TASK: In the listing that follows, the range to quote begins at the line that has "disconn_lfm_conversation.py |                */DISCONNECT" and ends after the line that has "scripts |                *DEPLOYING SCRIPTS*\"; quote it verbatim and add nothing.

DATA TO USE:

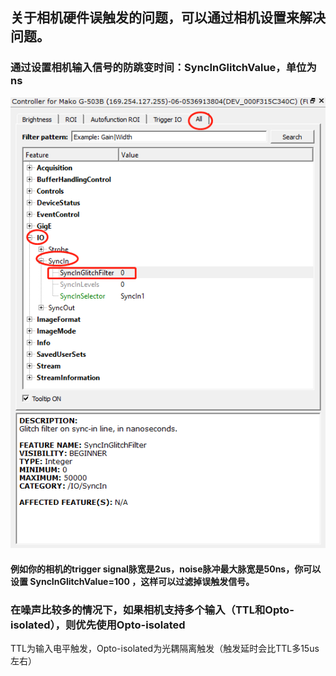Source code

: ## 关于相机硬件误触发的问题，可以通过相机设置来解决问题。
### 通过设置相机输入信号的防跳变时间：SyncInGlitchValue，单位为ns
![GitHub](Trgger_Filter.png "GitHub,Social Coding")
#### 例如你的相机的trigger signal脉宽是2us，noise脉冲最大脉宽是50ns，你可以设置 SyncInGlitchValue=100 ，这样可以过滤掉误触发信号。
### 在噪声比较多的情况下，如果相机支持多个输入（TTL和Opto-isolated），则优先使用Opto-isolated
TTL为输入电平触发，Opto-isolated为光耦隔离触发（触发延时会比TTL多15us左右）
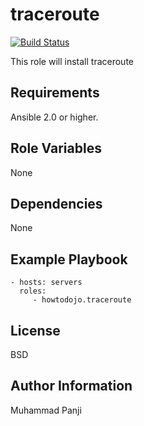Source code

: traceroute
=========

[![Build Status](https://travis-ci.org/howtodojo/ansible-traceroute.svg?branch=master)](https://travis-ci.org/howtodojo/ansible-traceroute)

This role will install traceroute

Requirements
------------

Ansible 2.0 or higher.

Role Variables
--------------

None

Dependencies
------------

None

Example Playbook
----------------

    - hosts: servers
      roles:
         - howtodojo.traceroute

License
-------

BSD

Author Information
------------------

Muhammad Panji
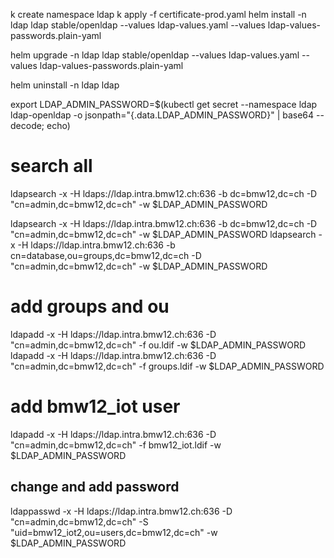 
k create namespace ldap
k apply -f certificate-prod.yaml
helm install -n ldap ldap stable/openldap --values ldap-values.yaml --values ldap-values-passwords.plain-yaml

helm upgrade -n ldap ldap stable/openldap --values ldap-values.yaml --values ldap-values-passwords.plain-yaml


helm uninstall -n ldap ldap


export LDAP_ADMIN_PASSWORD=$(kubectl get secret --namespace ldap ldap-openldap -o jsonpath="{.data.LDAP_ADMIN_PASSWORD}" | base64 --decode; echo)
# search all
ldapsearch -x -H ldaps://ldap.intra.bmw12.ch:636 -b dc=bmw12,dc=ch -D "cn=admin,dc=bmw12,dc=ch" -w $LDAP_ADMIN_PASSWORD


ldapsearch -x -H ldaps://ldap.intra.bmw12.ch:636 -b dc=bmw12,dc=ch -D "cn=admin,dc=bmw12,dc=ch" -w $LDAP_ADMIN_PASSWORD
ldapsearch -x -H ldaps://ldap.intra.bmw12.ch:636 -b cn=database,ou=groups,dc=bmw12,dc=ch -D "cn=admin,dc=bmw12,dc=ch" -w $LDAP_ADMIN_PASSWORD


# add groups and ou
ldapadd -x -H ldaps://ldap.intra.bmw12.ch:636 -D "cn=admin,dc=bmw12,dc=ch" -f ou.ldif -w $LDAP_ADMIN_PASSWORD
ldapadd -x -H ldaps://ldap.intra.bmw12.ch:636 -D "cn=admin,dc=bmw12,dc=ch" -f groups.ldif -w $LDAP_ADMIN_PASSWORD


# add bmw12_iot user
ldapadd -x -H ldaps://ldap.intra.bmw12.ch:636 -D "cn=admin,dc=bmw12,dc=ch" -f bmw12_iot.ldif -w $LDAP_ADMIN_PASSWORD

## change and add password
ldappasswd -x -H ldaps://ldap.intra.bmw12.ch:636 -D "cn=admin,dc=bmw12,dc=ch" -S "uid=bmw12_iot2,ou=users,dc=bmw12,dc=ch"  -w $LDAP_ADMIN_PASSWORD

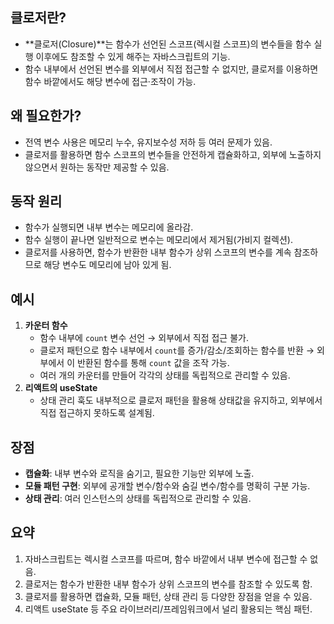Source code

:## 클로저란?

- **클로저(Closure)**는 함수가 선언된 스코프(렉시컬 스코프)의 변수들을 함수 실행 이후에도 참조할 수 있게 해주는 자바스크립트의 기능.
- 함수 내부에서 선언된 변수를 외부에서 직접 접근할 수 없지만, 클로저를 이용하면 함수 바깥에서도 해당 변수에 접근·조작이 가능.

## 왜 필요한가?

- 전역 변수 사용은 메모리 누수, 유지보수성 저하 등 여러 문제가 있음.
- 클로저를 활용하면 함수 스코프의 변수들을 안전하게 캡슐화하고, 외부에 노출하지 않으면서 원하는 동작만 제공할 수 있음.

## 동작 원리

- 함수가 실행되면 내부 변수는 메모리에 올라감.
- 함수 실행이 끝나면 일반적으로 변수는 메모리에서 제거됨(가비지 컬렉션).
- 클로저를 사용하면, 함수가 반환한 내부 함수가 상위 스코프의 변수를 계속 참조하므로 해당 변수도 메모리에 남아 있게 됨.

## 예시

1. **카운터 함수**
    - 함수 내부에 `count` 변수 선언 → 외부에서 직접 접근 불가.
    - 클로저 패턴으로 함수 내부에서 `count`를 증가/감소/조회하는 함수를 반환 → 외부에서 이 반환된 함수를 통해 `count` 값을 조작 가능.
    - 여러 개의 카운터를 만들어 각각의 상태를 독립적으로 관리할 수 있음.
2. **리액트의 useState**
    - 상태 관리 훅도 내부적으로 클로저 패턴을 활용해 상태값을 유지하고, 외부에서 직접 접근하지 못하도록 설계됨.

## 장점

- **캡슐화**: 내부 변수와 로직을 숨기고, 필요한 기능만 외부에 노출.
- **모듈 패턴 구현**: 외부에 공개할 변수/함수와 숨길 변수/함수를 명확히 구분 가능.
- **상태 관리**: 여러 인스턴스의 상태를 독립적으로 관리할 수 있음.

## 요약

1. 자바스크립트는 렉시컬 스코프를 따르며, 함수 바깥에서 내부 변수에 접근할 수 없음.
2. 클로저는 함수가 반환한 내부 함수가 상위 스코프의 변수를 참조할 수 있도록 함.
3. 클로저를 활용하면 캡슐화, 모듈 패턴, 상태 관리 등 다양한 장점을 얻을 수 있음.
4. 리액트 useState 등 주요 라이브러리/프레임워크에서 널리 활용되는 핵심 패턴.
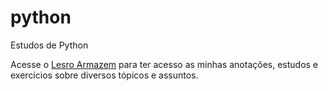# python
Estudos de Python

Acesse o <a href="https://31lero31perih31.github.io/armazem/pag-armazem.html">Lesro Armazem</a> para ter acesso as minhas anotações, estudos e exercícios sobre diversos tópicos e assuntos.
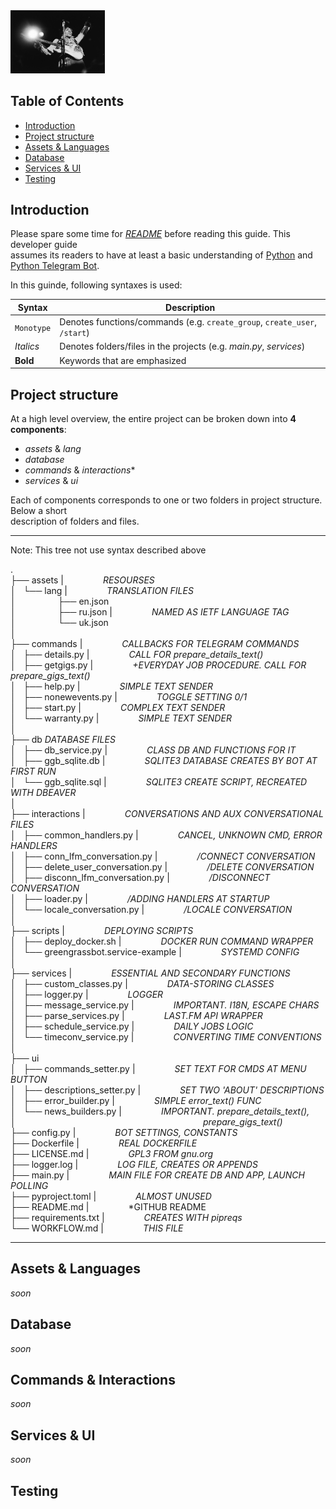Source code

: <img src="./github-logo.jpg" width="30%" height="20%">

## Table of Contents
* [Introduction](#introduction)
* [Project structure](#project-structure)
* [Assets & Languages](#Assets-&-Languages)
* [Database](#code-documentation)
* [Services & UI](#services-&-ui)
* [Testing](#testing)

<div  style="page-break-after: always;"></div>

## Introduction
Please spare some time for *[README]* before reading this guide. This developer guide  
assumes its readers to have at least a basic understanding of [Python] and [Python Telegram Bot].


[README]: https://github.com/tjtanjin/simple-media-converter/blob/master/README.md
[Python]: https://www.python.org/
[Python Telegram Bot]: https://python-telegram-bot.org/

In this guinde, following syntaxes is used:

| Syntax               | Description                                                                       |
|----------------------|-----------------------------------------------------------------------------------|
| `Monotype`           | Denotes functions/commands (e.g. `create_group`, `create_user`, `/start`)         |    
| *Italics*            | Denotes folders/files in the projects (e.g. *main.py*, *services*)                |                                
| **Bold**             | Keywords that are emphasized                                                      |

<div  style="page-break-after: always;"></div>

## Project structure

At a high level overview, the entire project can be broken down into **4 components**:

- *assets* & *lang*
- *database*
- *commands* & *interactions**
- *services* & *ui*

Each of components corresponds to one or two folders in project structure. Below a short\
description of folders and files.

----------------------
Note: This tree not use syntax described above

.\
├── assets |                *RESOURSES*\
│   └── lang |                *TRANSLATION FILES*\
│                   ├── en.json\
│                   ├── ru.json |                *NAMED AS IETF LANGUAGE TAG*\
│                   └── uk.json\
│\
├── commands |                *CALLBACKS FOR TELEGRAM COMMANDS*\
│   ├── details.py |                *CALL FOR prepare_details_text()*\
│   ├── getgigs.py |                *+EVERYDAY JOB PROCEDURE. CALL FOR prepare_gigs_text()*\
│   ├── help.py |                *SIMPLE TEXT SENDER*\
│   ├── nonewevents.py |                *TOGGLE SETTING 0/1*\
│   ├── start.py |                *COMPLEX TEXT SENDER*\
│   └── warranty.py |                *SIMPLE TEXT SENDER*\
│\
├── db *DATABASE FILES*\
│   ├── db_service.py |                *CLASS DB AND FUNCTIONS FOR IT*\
│   ├── ggb_sqlite.db |                *SQLITE3 DATABASE CREATES BY BOT AT FIRST RUN*\
│   └── ggb_sqlite.sql |                *SQLITE3 CREATE SCRIPT, RECREATED WITH DBEAVER*\
│\
├── interactions |                *CONVERSATIONS AND AUX CONVERSATIONAL FILES*\
│   ├── common_handlers.py |                *CANCEL, UNKNOWN CMD, ERROR HANDLERS*\
│   ├── conn_lfm_conversation.py |                */CONNECT CONVERSATION*\
│   ├── delete_user_conversation.py |                */DELETE CONVERSATION*\
│   ├── disconn_lfm_conversation.py |                */DISCONNECT CONVERSATION*\
│   ├── loader.py |                */ADDING HANDLERS AT STARTUP* \
│   └── locale_conversation.py |                */LOCALE CONVERSATION*\
│\
├── scripts |                *DEPLOYING SCRIPTS*\
│   ├── deploy_docker.sh |                *DOCKER RUN COMMAND WRAPPER*\
│   └── greengrassbot.service-example |                *SYSTEMD CONFIG*\
│\
├── services |                *ESSENTIAL AND SECONDARY FUNCTIONS*\
│   ├── custom_classes.py |                *DATA-STORING CLASSES*\
│   ├── logger.py |                *LOGGER*\
│   ├── message_service.py |                *IMPORTANT. I18N, ESCAPE CHARS*\
│   ├── parse_services.py |                *LAST.FM API WRAPPER*\
│   ├── schedule_service.py |                *DAILY JOBS LOGIC*\
│   └── timeconv_service.py |                *CONVERTING TIME CONVENTIONS*\
│\
├── ui\
│   ├── commands_setter.py |                *SET TEXT FOR CMDS AT MENU BUTTON*\
│   ├── descriptions_setter.py |                *SET TWO 'ABOUT' DESCRIPTIONS*\
│   ├── error_builder.py |                *SIMPLE error_text() FUNC*\
│   └── news_builders.py |                *IMPORTANT. prepare_details_text(),\
│                                                                            prepare_gigs_text()*\
├── config.py |                *BOT SETTINGS, CONSTANTS*\
├── Dockerfile |                *REAL DOCKERFILE*\
├── LICENSE.md |                *GPL3 FROM gnu.org*\
├── logger.log |                *LOG FILE, CREATES OR APPENDS*\
├── main.py |                *MAIN FILE FOR CREATE DB AND APP, LAUNCH POLLING*\
├── pyproject.toml |                *ALMOST UNUSED*\
├── README.md |                *GITHUB README\
├── requirements.txt |                *CREATES WITH pipreqs*\
└── WORKFLOW.md |                *THIS FILE*

------------------

## Assets & Languages
*soon*

## Database
*soon*

## Commands & Interactions
*soon*

## Services & UI
*soon*

## Testing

RESULT OF THIS TASK:
│   ├── disconn_lfm_conversation.py |                */DISCONNECT CONVERSATION*\
│   ├── loader.py |                */ADDING HANDLERS AT STARTUP* \
│   └── locale_conversation.py |                */LOCALE CONVERSATION*\
│\
├── scripts |                *DEPLOYING SCRIPTS*\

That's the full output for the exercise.